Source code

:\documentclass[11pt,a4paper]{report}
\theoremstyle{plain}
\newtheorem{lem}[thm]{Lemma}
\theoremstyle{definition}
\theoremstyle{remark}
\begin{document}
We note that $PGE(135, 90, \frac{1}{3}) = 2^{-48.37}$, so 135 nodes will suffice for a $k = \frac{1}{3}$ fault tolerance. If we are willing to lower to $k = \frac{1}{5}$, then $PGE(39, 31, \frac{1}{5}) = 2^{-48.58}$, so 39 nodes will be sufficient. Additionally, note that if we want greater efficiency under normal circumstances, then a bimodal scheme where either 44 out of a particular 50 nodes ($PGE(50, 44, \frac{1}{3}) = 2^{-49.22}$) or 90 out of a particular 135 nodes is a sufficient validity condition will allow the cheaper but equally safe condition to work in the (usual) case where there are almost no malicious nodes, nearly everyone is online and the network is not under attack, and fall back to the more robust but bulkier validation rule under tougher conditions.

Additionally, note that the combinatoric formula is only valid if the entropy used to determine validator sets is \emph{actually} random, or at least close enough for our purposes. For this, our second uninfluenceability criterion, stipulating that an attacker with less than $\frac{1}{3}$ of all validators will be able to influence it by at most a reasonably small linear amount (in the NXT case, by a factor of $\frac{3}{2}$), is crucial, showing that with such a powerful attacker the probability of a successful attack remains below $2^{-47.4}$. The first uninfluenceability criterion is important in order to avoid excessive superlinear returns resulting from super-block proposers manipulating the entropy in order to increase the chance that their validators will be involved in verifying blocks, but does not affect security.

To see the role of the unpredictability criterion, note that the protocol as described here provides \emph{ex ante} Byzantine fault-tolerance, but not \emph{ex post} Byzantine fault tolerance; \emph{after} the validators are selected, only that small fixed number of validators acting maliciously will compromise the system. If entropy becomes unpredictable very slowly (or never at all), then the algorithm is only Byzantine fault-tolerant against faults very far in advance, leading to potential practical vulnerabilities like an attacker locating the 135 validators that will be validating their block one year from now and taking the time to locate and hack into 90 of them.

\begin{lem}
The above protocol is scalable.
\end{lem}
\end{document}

## TASK PROMPT
Repeat, with no changes, each line from the one with "The above protocol is scalable." to the end of the listing, including both ends and nothing else.

## OUTPUT FOR THIS TASK
The above protocol is scalable.
\end{lem}
\end{document}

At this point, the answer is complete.